Ve 19 Aralık sabahı gelmişti. Faşizm, ellerindeki tüm silahlar ve bombalar ile zindanları adeta kurşun yağmuruna tutuyor ve gaz bombalarıyla savaşçıları yok etmek istiyordu. Bugüne kadar kullanılmayan kimyasallar, bombalar il defa o süreçte devrimcilerin üzerinde kullanılmıştı. Devlet, “Direnirseniz, devrim mücadelesine önderlik etmeye devam ederseniz sizleri katlederiz” söylemleriyle devrimcileri yıldırmaya çalışsa da nafile! Devrim savaşçıları, tüm saldırılara korkusuzca karşılık veriyor; türküler, şiirler ve halaylar eşliğinde ölüme karşı bedenlerini siper ediyorlardı.

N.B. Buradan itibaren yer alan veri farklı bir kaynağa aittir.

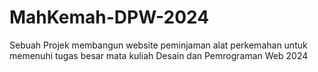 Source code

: # MahKemah-DPW-2024

Sebuah Projek membangun website peminjaman alat perkemahan untuk memenuhi tugas besar mata kuliah Desain dan Pemrograman Web 2024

Birçok devrimci katledilirken, faşistlerin attığı bombalar sonucu vücutlarının çeşitli parçalarını kaybeden yoldaşlar vardı ve birçok arkadaş ise fedai eylem gerçekleştirmişti. Faşistlerin teslim olun çağrısına direnişçiler "Teslim Olmuyoruz" diyerek korkusuzca karşılık veriyordu. Devrim mücadelesinde ölümsüzleşen Murat Ördekçi yoldaş; "Asıl siz teslim olun, devrimcilere teslim olun." sözüyle hafızalarda yerini aldı .Faşizm bu direniş ve korkusuzluğun karşısında bir kez daha yenik düştü.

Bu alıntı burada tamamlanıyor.